Utilisation des régimes dérogatoires et des « niches fiscales », exploitation des failles des textes (droit fiscal et conventions fiscales bilatérales), voire fraude et nous en passons ; le contournement de l’impôt est l’œuvre d’une ingénierie financière, comptable, juridique et fiscale mobilisée pour maximiser, même artificiellement, le profit, le revenu et le patrimoine d’une poignée d’agents économiques. Avec, à la clef, des pertes de recettes immenses pour les États. Pour le CEPII, « Plusieurs instruments peuvent ainsi être utilisés : manipulation des prix de transfert sur les transactions entre filiales d’un même groupe (échanges de biens ou de services) et la localisation des dettes ou d’actifs générant des revenus (brevets, marques, dette) au sein du groupe génèrent artificiellement des flux internationaux de dividendes entre filiales et maisons-mères, des pays à faible fiscalité vers ceux à fiscalité élevée » [2]. Et au final, selon Gabriel Zucman, 40 % des profits des multinationales sont logés dans les paradis fiscaux [3].

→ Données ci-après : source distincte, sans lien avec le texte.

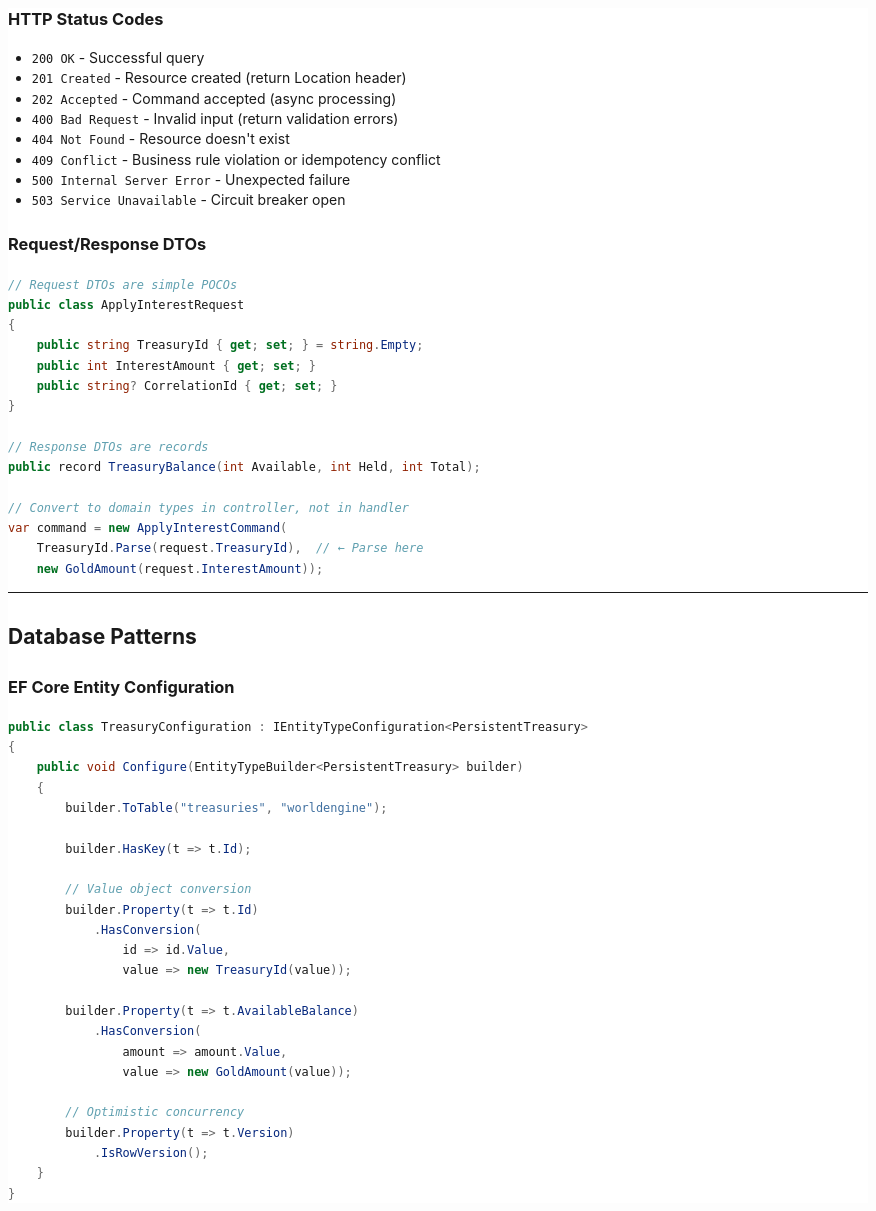 ### HTTP Status Codes
- `200 OK` - Successful query
- `201 Created` - Resource created (return Location header)
- `202 Accepted` - Command accepted (async processing)
- `400 Bad Request` - Invalid input (return validation errors)
- `404 Not Found` - Resource doesn't exist
- `409 Conflict` - Business rule violation or idempotency conflict
- `500 Internal Server Error` - Unexpected failure
- `503 Service Unavailable` - Circuit breaker open

### Request/Response DTOs
```csharp
// Request DTOs are simple POCOs
public class ApplyInterestRequest
{
    public string TreasuryId { get; set; } = string.Empty;
    public int InterestAmount { get; set; }
    public string? CorrelationId { get; set; }
}

// Response DTOs are records
public record TreasuryBalance(int Available, int Held, int Total);

// Convert to domain types in controller, not in handler
var command = new ApplyInterestCommand(
    TreasuryId.Parse(request.TreasuryId),  // ← Parse here
    new GoldAmount(request.InterestAmount));
```

---

## Database Patterns

### EF Core Entity Configuration
```csharp
public class TreasuryConfiguration : IEntityTypeConfiguration<PersistentTreasury>
{
    public void Configure(EntityTypeBuilder<PersistentTreasury> builder)
    {
        builder.ToTable("treasuries", "worldengine");

        builder.HasKey(t => t.Id);

        // Value object conversion
        builder.Property(t => t.Id)
            .HasConversion(
                id => id.Value,
                value => new TreasuryId(value));

        builder.Property(t => t.AvailableBalance)
            .HasConversion(
                amount => amount.Value,
                value => new GoldAmount(value));

        // Optimistic concurrency
        builder.Property(t => t.Version)
            .IsRowVersion();
    }
}
```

Qu’attendre de cette mission parlementaire ? Qu’elle dresse un bilan complet des stratégies d’évitement de l’impôt et des profils de ses bénéficiaires, mais également des mesures prises au cours des dernières années (qui a profité de la baisse des taux de l’impôt sur les sociétés et des impôts dits « de production » ? par exemple) . Il faut en effet rétablir les faits face au discours néolibéral. Mais aussi et surtout, même si nul doute que le gouvernement ne la mènera pas, qu’elle nourrisse le débat en faveur d’une réforme de fond du système fiscal.
Et pendant ce temps-là, en Europe…
Emmanuel Macron et son gouvernement l’avaient promis ; au cours du 1er semestre 2022, la présidence française de l’Union européenne permettra de traduire en droit européen l’accord de l’OCDE sur l’imposition minimale des multinationales qu’Attac a analysé comme étant très insuffisant [4]. Tel n’a pas été le cas. On parle désormais d’une application de cet accord en 2024, au mieux…
Rarement les orientations en débat auront été aussi claires : pour le gouvernement, la justice fiscale, sociale et écologique n’est ni un moyen, ni un objectif. Pour Attac (et les organisations engagées dans la plateforme Paradis fiscaux et judiciaires [5]), face aux enjeux, c’est au contraire une priorité absolue, en France comme au plan international (avec notamment l’instauration d’un cadastre financier et d’une taxation unitaire [6]).